Under the general review that inspected 28 criteria, the exchanges are required to have more than 2 billion won (US$1.78 million) in assets, disclose information of new coin listings, store at least 70 percent of cryptocurrency deposits in a “cold wallet,” prevent price manipulation and install a set of anti-money-laundering rules, among others.
The security assessment was conducted through four rounds of interviews with the security officers of the exchanges. In total, it reviewed 66 criteria within eight large sections, including user certification, network, wallet, server, access control, restoration, management and personal data protection.
“Passing the evaluation does not mean the exchanges have perfect security or service,” Jeon Ha-jin, chairman of the self-regulatory committee of the association, told reporters in Seoul. “They simply met the minimum standard required to protect users.”
The association -- composed of 23 exchanges -- said it will review the remaining 11 exchanges as soon as possible.
Following is the Q&A session during a related press conference.
Q: Can you disclose the evaluation results of individual exchanges?
A: We cannot give out the exact scores, as it could make some of them vulnerable to cyberattacks. The review is to certify that these exchanges are armed with minimum security standards to protect users. We plan to adopt a more systematic grading process in the next round.

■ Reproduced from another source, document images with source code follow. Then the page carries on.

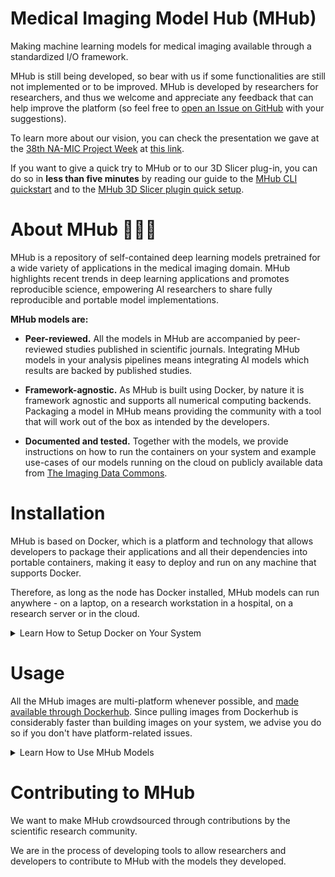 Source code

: # Medical Imaging Model Hub (MHub)

Making machine learning models for medical imaging available through a standardized I/O framework.

MHub is still being developed, so bear with us if some functionalities are still not implemented 
or to be improved. MHub is developed by researchers for researchers, and thus we welcome and 
appreciate any feedback that can help improve the platform (so feel free to [open an Issue on 
GitHub](https://github.com/AIM-Harvard/mhub/issues/new) with your suggestions).

To learn more about our vision, you can check the presentation we gave at the [38th NA-MIC Project 
Week](https://projectweek.na-mic.org/PW38_2023_GranCanaria/) at [this 
link](https://docs.google.com/presentation/d/1UoI74RaTDinsKoTQEA46bAs62bgOmeikKwiFi0GGq0A/edit?usp=sharing).

If you want to give a quick try to MHub or to our 3D Slicer plug-in, you can do so in **less than 
five minutes** by reading our guide to the [MHub CLI 
quickstart](#running-mhub-containers-from-cli) and to the [MHub 3D Slicer plugin quick 
setup](#integration-with-3d-slicer). 

# About MHub 🤖🏥🐳

MHub is a repository of self-contained deep learning models pretrained for a wide variety of 
applications in the medical imaging domain. MHub highlights recent trends in deep learning 
applications and promotes reproducible science, empowering AI researchers to share fully 
reproducible and portable model implementations.

**MHub models are:**

- **Peer-reviewed.** All the models in MHub are accompanied by peer-reviewed studies published in 
scientific journals. Integrating MHub models in your analysis pipelines means integrating AI 
models which results are backed by published studies.

- **Framework-agnostic.** As MHub is built using Docker, by nature it is framework agnostic and 
supports all numerical computing backends. Packaging a model in MHub means providing the community 
with a tool that will work out of the box as intended by the developers.

- **Documented and tested.** Together with the models, we provide instructions on how to run the 
containers on your system and example use-cases of our models running on the cloud on publicly 
available data from [The Imaging Data Commons](https://portal.imaging.datacommons.cancer.gov/).

# Installation

MHub is based on Docker, which is a platform and technology that allows developers to package 
their applications and all their dependencies into portable containers, making it easy to deploy 
and run on any machine that supports Docker.

Therefore, as long as the node has Docker installed, MHub models can run anywhere - on a laptop, 
on a research workstation in a hospital, on a research server or in the cloud.

<details>
  <summary>Learn How to Setup Docker on Your System</summary>

## Install Docker on Linux 

<details>
  <summary>Learn More</summary>
  
To install docker on Linux, you can follow Docker's official documentation at:

https://docs.docker.com/desktop/install/linux-install/

There are also plenty of unofficial guided tutorials on the internet depending on OS you are 
running. Most likely, installing Docker from scratch will take a basic understanding of the 
terminal, a few instructions and a few minutes.

Alternatively, the user can also install Docker Desktop following the OS-specific guide found at 
the webpage linked above. 

For instance, for systems running Ubuntu:

https://docs.docker.com/desktop/install/ubuntu/

> Docker Desktop includes the Docker daemon (dockerd), the Docker client (docker), Docker Compose, 
Docker Content Trust, Kubernetes, and Credential Helper.

</details>
  
## Install Docker on Windows

<details>
  <summary>Learn More</summary>

To install docker on Windows, please follow Docker's official documentation at:

https://docs.docker.com/desktop/install/windows-install/

Please, note that:

> While Docker Desktop on Windows can be run without having Administrator privileges, it does 
require them during installation. On installation the user gets a UAC prompt which allows a 
privileged helper service to be installed. After that, Docker Desktop can be run by users without 
administrator privileges, provided they are members of the docker-users group. The user who 
performs the installation is automatically added to this group, but other users must be added 
manually. This allows the administrator to control who has access to Docker Desktop.

</details>
  
</details>


# Usage

All the MHub images are multi-platform whenever possible, and [made available through 
Dockerhub](https://hub.docker.com/repositories/mhubai). Since pulling images from Dockerhub is 
considerably faster than building images on your system, we advise you do so if you don't have 
platform-related issues.

<details>
  <summary>Learn How to Use MHub Models</summary>

## Running MHub Models from CLI

<details>
  <summary>Learn More</summary>
  
### Pulling Containers from Dockerhub

All the MHub images are multi-platform whenever possible, and [made available through 
Dockerhub](https://hub.docker.com/repositories/mhubai). Since pulling images from Dockerhub is 
considerably faster than building images on your system, we advise you do so if you don't have 
platform-related issues.

Assuming you want to try the `totalsegmentator` container with CUDA (v12.0) support 
(`mhubai/totalsegmentator:cuda12.0`), and the DICOM Series you want to process is stored at 
`$ABS_PATH_TO_DICOM_SERIES_FOLDER` (absolute path!), you want to store the output of the model at 
`$ABS_PATH_TO_OUTPUT_FOLDER` (absolute path!), and you want to use whatever GPU is available on 
your system (`--gpu all`), you can run:

```
docker run \
--volume $ABS_PATH_TO_DICOM_SERIES_FOLDER:/app/data/input_data \
--volume $ABS_PATH_TO_OUTPUT_FOLDER:/app/data/output_data
--gpus all \
mhubai/totalsegmentator:cuda12.0
```

Here follows an example how to populate the variables above. In this case, the entire pipeline 
(DICOM to DICOM SEG) - including the pull of the CUDA-accelrated docker container - took less than 
three minutes to run (on a Desktop PC equipped with a TITAN RTX, an AMD Ryzen 7 3800X, and 64GB of 
RAM):

```
time docker run \
  --volume /home/dennis/Desktop/sample_data/input_dcm:/app/data/input_data \
  --volume /home/dennis/Desktop/sample_data/output_data/totalsegmentator:/app/data/output_data \
  --gpus all mhubai/totalsegmentator:cuda12.0

> Unable to find image 'mhubai/totalsegmentator:nocuda' locally
> nocuda: Pulling from mhubai/totalsegmentator
> 846c0b181fff: Pull complete 
c9c6540f8dd7: Pull complete 
...
> cf5d6d5df729: Pull complete 
> Digest: sha256:4ce05edbc1b79ce805e7d718a3888f944439b5ed317cff497ceff9b72317532e
> Status: Downloaded newer image for mhubai/totalsegmentator:nocuda
> 100%|██████████| 139/139 [00:00<00:00, 823.41it/s]Files sorted

> If you use this tool please cite: https://doi.org/10.48550/arXiv.2208.05868

> Using 'fast' option: resampling to lower resolution (3mm)
> Resampling...
>   Resampled in 1.79s
> Predicting...
>   Predicted in 3.89s
> Resampling...
> Saving segmentations...
> 100%|██████████| 104/104 [00:05<00:00, 20.72it/s]
>   Saved in 6.07s

> --------------------------
> Start UnsortedInstanceImporter
> Done in 2.69413e-05 seconds.

> --------------------------
> Start DataSorter
> sorting schema: /app/data/sorted/%SeriesInstanceUID/dicom/%SOPInstanceUID.dcm
> ['dicomsort', '-k', '-u', '/app/data/input_data', 
'/app/data/sorted/%SeriesInstanceUID/dicom/%SOPInstanceUID.dcm']
> Done in 0.394417 seconds.

> --------------------------
> Start NiftiConverter

> Running 'plastimatch convert' with the specified arguments:
>   --input 
/app/data/sorted/1.2.826.0.1.3680043.8.498.99748665631895691356693177610672446391/dicom
>   --output-img 
/app/data/sorted/1.2.826.0.1.3680043.8.498.99748665631895691356693177610672446391/image.nii.gz
> ... Done.
> Done in 10.9903 seconds.

> --------------------------
> Start TotalSegmentatorRunner
> Running TotalSegmentator in fast mode ('--fast', 3mm): 
> >> run ts:  ['TotalSegmentator', '-i', 
'/app/data/sorted/1.2.826.0.1.3680043.8.498.99748665631895691356693177610672446391/image.nii.gz', 
'-o', > '/app/tmp/b5f0e986-4370-4560-a6fe-63e1f4a0ccc5', '--fast']
> Done in 15.8204 seconds.

> --------------------------
> Start DsegConverter
...
> Done in 18.1758 seconds.

> --------------------------
> Start DataOrganizer
> organizing instance 
<I:/app/data/sorted/1.2.826.0.1.3680043.8.498.99748665631895691356693177610672446391>
> created directory 
/app/data/output_data/1.2.826.0.1.3680043.8.498.99748665631895691356693177610672446391
> Done in 0.0676122 seconds.

> real	2m58,528s
> user	0m0,110s
> sys	0m0,053s
```

Since the `mhubai/totalsegmentator:cuda12.0` container will now be stored in your system, new runs 
will likely take around 30 seconds.

### Building Containers Locally

If for some specific reason (e.g., platform compatibility) you would like to build the MHub 
containers locally, you can do so in a couple of very simple steps.

First, `cd` in the directory storing the dockerfile of the container you're interested to. The 
MHub containers are provided both without CUDA support (`nocuda`) and with CUDA support 
(`cudaXX.X`, .e.g, `cuda12.0`) whenever possible:

```
cd git/mhub/mhub/totalsegmentator/dockerfiles/nocuda
```

Once you find yourself in the correct directory, you can build the container by simply running:

```
docker build . --no-cache --tag $CONTAINER_NAME
```

If you want to [specify the platform to build 
for](https://docs.docker.com/build/building/multi-platform/), you're free to do so using the 
`--platform` argument.

You will now be able to run the container as explained in the "Pulling Containers from Dockerhub" 
section above.

</details>
  
## Running MHub Models from 3D Slicer

<details>
  <summary>Learn More</summary>
  
You can find instructions regarding how to install our 3D Slicer plug-in in less than five minutes 
at the following repository:

https://github.com/AIM-Harvard/SlicerMHubRunner


</details>
  
</details>

# Contributing to MHub

We want to make MHub crowdsourced through contributions by the scientific research community.

We are in the process of developing tools to allow researchers and developers to contribute to 
MHub with the models they developed.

Q: What caused the delay in the assessment that was supposed to be announced in June?
A: All 12 exchanges passed the general review. But for the security assessment, there was a huge gap between the exchanges in their level of cybersecurity. Nine of the exchange’s security systems were deemed insufficient compared to what we had expected. So we requested for modifications, which caused the delay.
Q: You began the self-review with 14 exchanges initially. What happened to the other two firms?
A: In April, 14 exchanges applied for self-evaluation. But two of exchanges felt they weren’t ready so they backed out, saying they will do it when they are ready. So only 12 exchanges conducted the self-review.
Q: Are all member exchanges required to pass self-regulatory measures?
A: When the association first kicked off with 23 member exchanges, we had not prepared the self-regulatory measures. But from now on, we are planning to make self-review as a prerequisite to gain membership of the association.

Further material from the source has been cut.